Cancel the service and get Fiber optics.

[–] [email protected] 1 points 10 months ago (2 children)

Are you sure that it’s two cables and not just one that loops back?

Use an Ethernet cable tester/tracer to find where they end up.

Reusing the cable seems like a no brainer, but you may find the cable is already setup like that. Use the tracer.

[–] [email protected] 1 points 10 months ago

This seems to be coaxial cable ISP. They are terrible

[–] [email protected] 1 points 10 months ago

One option is to run a cable between the locations, either Cat6 or Multimode Fiber if the location is further than 100m.

Another option is using a Wireless link. There are fixed wireless devices that have directed beams to reach out up to 10km distance between nodes.

Ubiquiti has a product called Nanobean that is quite popular and that you can use in this scenario.

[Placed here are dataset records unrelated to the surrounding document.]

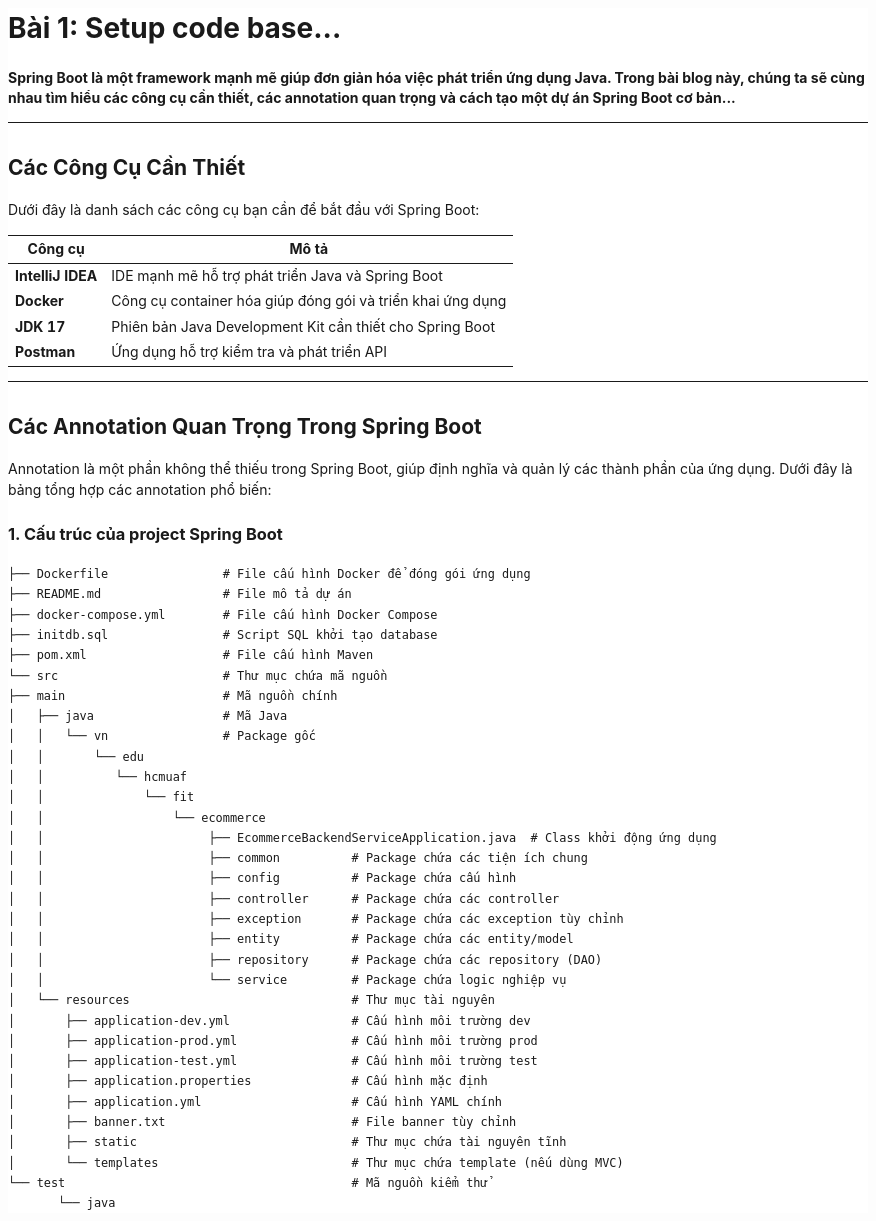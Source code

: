 # **Bài 1: Setup code base...**

**Spring Boot là một framework mạnh mẽ giúp đơn giản hóa việc phát triển ứng dụng Java. Trong bài blog này, chúng ta sẽ cùng nhau tìm hiểu các công cụ cần thiết, các annotation quan trọng và cách tạo một dự án Spring Boot cơ bản...**

---

## Các Công Cụ Cần Thiết

Dưới đây là danh sách các công cụ bạn cần để bắt đầu với Spring Boot:

| **Công cụ**       | **Mô tả**                                                  |
| ----------------- | ---------------------------------------------------------- |
| **IntelliJ IDEA** | IDE mạnh mẽ hỗ trợ phát triển Java và Spring Boot          |
| **Docker**        | Công cụ container hóa giúp đóng gói và triển khai ứng dụng |
| **JDK 17**        | Phiên bản Java Development Kit cần thiết cho Spring Boot   |
| **Postman**       | Ứng dụng hỗ trợ kiểm tra và phát triển API                 |

---

## Các Annotation Quan Trọng Trong Spring Boot

Annotation là một phần không thể thiếu trong Spring Boot, giúp định nghĩa và quản lý các thành phần của ứng dụng. Dưới đây là bảng tổng hợp các annotation phổ biến:

### 1. Cấu trúc của project Spring Boot

```
├── Dockerfile                # File cấu hình Docker để đóng gói ứng dụng
├── README.md                 # File mô tả dự án
├── docker-compose.yml        # File cấu hình Docker Compose
├── initdb.sql                # Script SQL khởi tạo database
├── pom.xml                   # File cấu hình Maven
└── src                       # Thư mục chứa mã nguồn
├── main                      # Mã nguồn chính
│   ├── java                  # Mã Java
│   │   └── vn                # Package gốc
│   │       └── edu
│   │          └── hcmuaf
│   │              └── fit
│   │                  └── ecommerce
│   │                       ├── EcommerceBackendServiceApplication.java  # Class khởi động ứng dụng
│   │                       ├── common          # Package chứa các tiện ích chung
│   │                       ├── config          # Package chứa cấu hình
│   │                       ├── controller      # Package chứa các controller
│   │                       ├── exception       # Package chứa các exception tùy chỉnh
│   │                       ├── entity          # Package chứa các entity/model
│   │                       ├── repository      # Package chứa các repository (DAO)
│   │                       └── service         # Package chứa logic nghiệp vụ
│   └── resources                               # Thư mục tài nguyên
│       ├── application-dev.yml                 # Cấu hình môi trường dev
│       ├── application-prod.yml                # Cấu hình môi trường prod
│       ├── application-test.yml                # Cấu hình môi trường test
│       ├── application.properties              # Cấu hình mặc định
│       ├── application.yml                     # Cấu hình YAML chính
│       ├── banner.txt                          # File banner tùy chỉnh
│       ├── static                              # Thư mục chứa tài nguyên tĩnh
│       └── templates                           # Thư mục chứa template (nếu dùng MVC)
└── test                                        # Mã nguồn kiểm thử
       └── java
```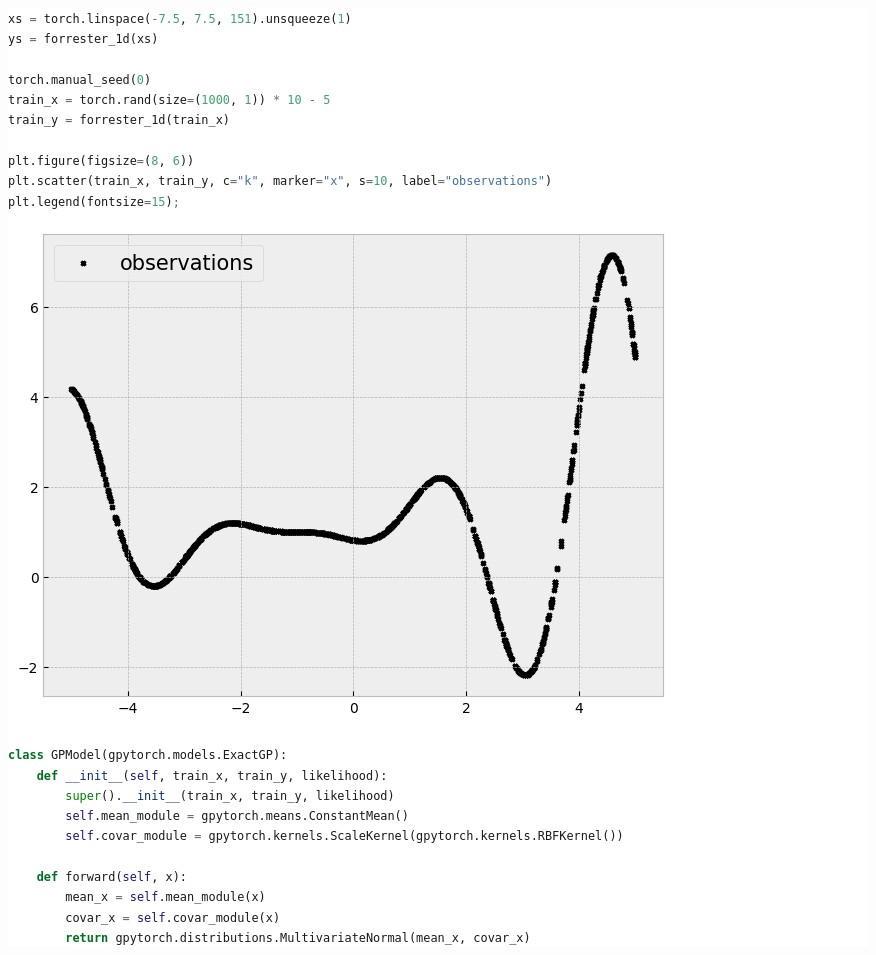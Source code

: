 
```python
xs = torch.linspace(-7.5, 7.5, 151).unsqueeze(1)
ys = forrester_1d(xs)

torch.manual_seed(0)
train_x = torch.rand(size=(1000, 1)) * 10 - 5
train_y = forrester_1d(train_x)

plt.figure(figsize=(8, 6))
plt.scatter(train_x, train_y, c="k", marker="x", s=10, label="observations")
plt.legend(fontsize=15);
```


    
![png](012_approximate_gaussian_files/012_approximate_gaussian_2_0.png)
    



```python
class GPModel(gpytorch.models.ExactGP):
    def __init__(self, train_x, train_y, likelihood):
        super().__init__(train_x, train_y, likelihood)
        self.mean_module = gpytorch.means.ConstantMean()
        self.covar_module = gpytorch.kernels.ScaleKernel(gpytorch.kernels.RBFKernel())

    def forward(self, x):
        mean_x = self.mean_module(x)
        covar_x = self.covar_module(x)
        return gpytorch.distributions.MultivariateNormal(mean_x, covar_x)
```
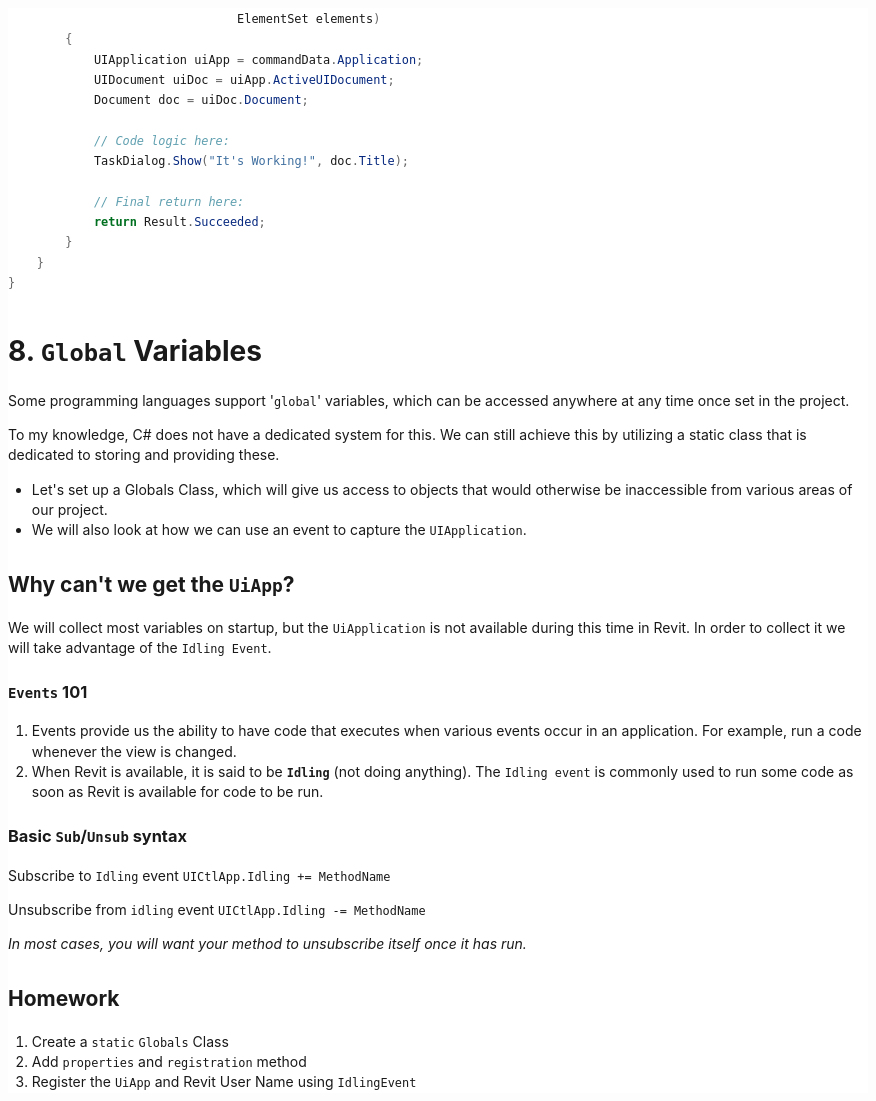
 ```C#
								ElementSet elements)
		{
			UIApplication uiApp = commandData.Application;
			UIDocument uiDoc = uiApp.ActiveUIDocument;
			Document doc = uiDoc.Document;

			// Code logic here:
			TaskDialog.Show("It's Working!", doc.Title);

			// Final return here:
			return Result.Succeeded;
		}
	}
}
```

# 8. `Global` Variables
Some programming languages support '`global`' variables, which can be accessed anywhere at any time once set in the project.

To my knowledge, C# does not have a dedicated system for this. We can still achieve this by utilizing a static class that is dedicated to storing and providing these.
 
- Let's set up a Globals Class, which will give us access to objects that would otherwise be inaccessible from various areas of our project.
- We will also look at how we can use an event to capture the `UIApplication`.

## Why can't we get the `UiApp`?
We will collect most variables on startup, but the `UiApplication` is not available during this time in Revit. In order to collect it we will take advantage of the `Idling Event`.

### `Events` 101
1. Events provide us the ability to have code that executes when various events occur in an application. For example, run a code whenever the view is changed.
2. When Revit is available, it is said to be **`Idling`** (not doing anything). The `Idling event` is commonly used to run some code as soon as Revit is available for code to be run.

### Basic `Sub`/`Unsub` syntax 
Subscribe to `Idling` event 
	`UICtlApp.Idling += MethodName`

Unsubscribe from `idling` event
	`UICtlApp.Idling -= MethodName`

*In most cases, you will want your method to unsubscribe itself once it has run.*

## Homework
1. Create a `static` `Globals` Class
2. Add `properties` and `registration` method
3. Register the `UiApp` and Revit User Name using `IdlingEvent` 
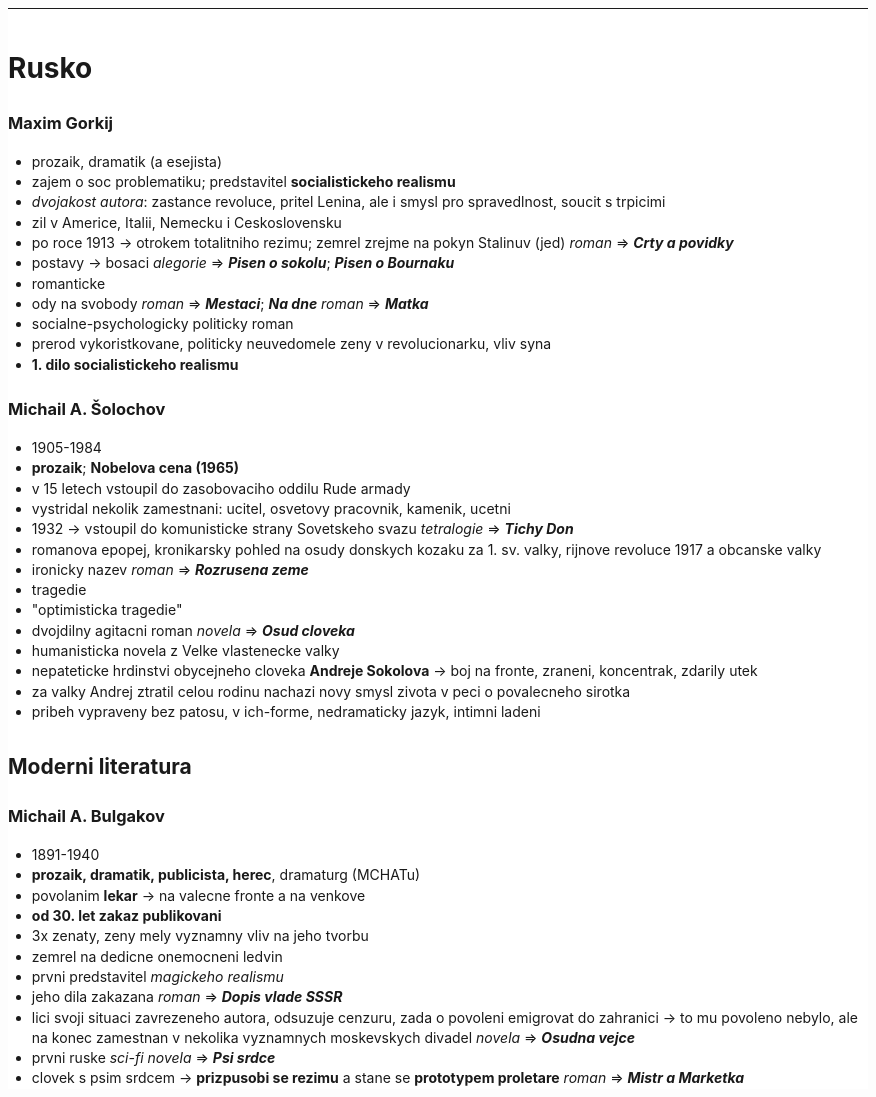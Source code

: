 -- -
# Rusko

### Maxim Gorkij
- prozaik, dramatik (a esejista)
- zajem o soc problematiku; predstavitel **socialistickeho realismu**
- *dvojakost autora*: zastance revoluce, pritel Lenina, ale i smysl pro spravedlnost, soucit s trpicimi
- zil v Americe, Italii, Nemecku i Ceskoslovensku
- po roce 1913 -> otrokem totalitniho rezimu; zemrel zrejme na pokyn Stalinuv (jed)
*roman* => ***Crty a povidky***
- postavy -> bosaci
*alegorie* => ***Pisen o sokolu***; ***Pisen o Bournaku***
- romanticke
- ody na svobody
*roman* => ***Mestaci***; ***Na dne***
*roman* => ***Matka***
- socialne-psychologicky politicky roman
- prerod vykoristkovane, politicky neuvedomele zeny v revolucionarku, vliv syna
- **1. dilo socialistickeho realismu**

### Michail A. Šolochov
- 1905-1984
- **prozaik**; **Nobelova cena (1965)**
- v 15 letech vstoupil do zasobovaciho oddilu Rude armady
- vystridal nekolik zamestnani: ucitel, osvetovy pracovnik, kamenik, ucetni
- 1932 -> vstoupil do komunisticke strany Sovetskeho svazu
*tetralogie* => ***Tichy Don***
- romanova epopej, kronikarsky pohled na osudy donskych kozaku za 1. sv. valky, rijnove revoluce 1917 a obcanske valky
- ironicky nazev
*roman* => ***Rozrusena zeme***
- tragedie
- "optimisticka tragedie"
- dvojdilny agitacni roman
*novela* => ***Osud cloveka***
- humanisticka novela z Velke vlastenecke valky
- nepateticke hrdinstvi obycejneho cloveka **Andreje Sokolova** -> boj na fronte, zraneni, koncentrak, zdarily utek
- za valky Andrej ztratil celou rodinu nachazi novy smysl zivota v peci o povalecneho sirotka
- pribeh vypraveny bez patosu, v ich-forme, nedramaticky jazyk, intimni ladeni

## Moderni literatura

### Michail A. Bulgakov
- 1891-1940
- **prozaik, dramatik, publicista, herec**, dramaturg (MCHATu)
- povolanim **lekar** -> na valecne fronte a na venkove
- **od 30. let zakaz publikovani**
- 3x zenaty, zeny mely vyznamny vliv na jeho tvorbu
- zemrel na dedicne onemocneni ledvin
- prvni predstavitel *magickeho realismu*
- jeho dila zakazana
*roman* => ***Dopis vlade SSSR***
- lici svoji situaci zavrezeneho autora, odsuzuje cenzuru, zada o povoleni emigrovat do zahranici -> to mu povoleno nebylo, ale na konec zamestnan v nekolika vyznamnych moskevskych divadel
*novela* => ***Osudna vejce***
- prvni ruske *sci-fi*
*novela* => ***Psi srdce***
- clovek s psim srdcem -> **prizpusobi se rezimu** a stane se **prototypem proletare**
*roman* => ***Mistr a Marketka***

In the Fiber or Wireless link option, it is assumed there are power outlets on both ends of the link. If power is only available on one end, then you could double down on Cat6, use PoE extenders to be able to run a Cat6 cable over 100m, and then have an PoE powered access point given enough power is left at the end of the cable run.

[–] [email protected] 1 points 10 months ago

Powerline IS TERRIBLE. It’s better to use WiFi than Powerline.

Is coaxial running at your place? You could use MoCA adapters in place of the Powerline ones, and its reliability is great, almost as fast as wired Ethernet.

[–] [email protected] 1 points 10 months ago

There is a lot of variance in the amount of work involved, but as a general rule:

  • Get a Bill of Materials so you can independently quote them. I did buy all the materials when I did put my wired Ethernet home network.

  • Estimate about 1.5h per port x 2 folks x 45usd/hr. The amount of total hours spent and the amount of people they need to bring (they would at least need two) are the next big thing. The hourly rate depends on your local labor market.

[–] [email protected] 1 points 10 months ago

It depends on which devices he had access to. If he was using your computer, he could potentially access your full history, but you would've been able to see him do it.

If he was just using your router, it would be highly unlikely he was able to review your history. However, if you're a high-value target (someone trading with bitcoins or something like that), an hostile party could pretend being from the ISP to try to infiltrate your network.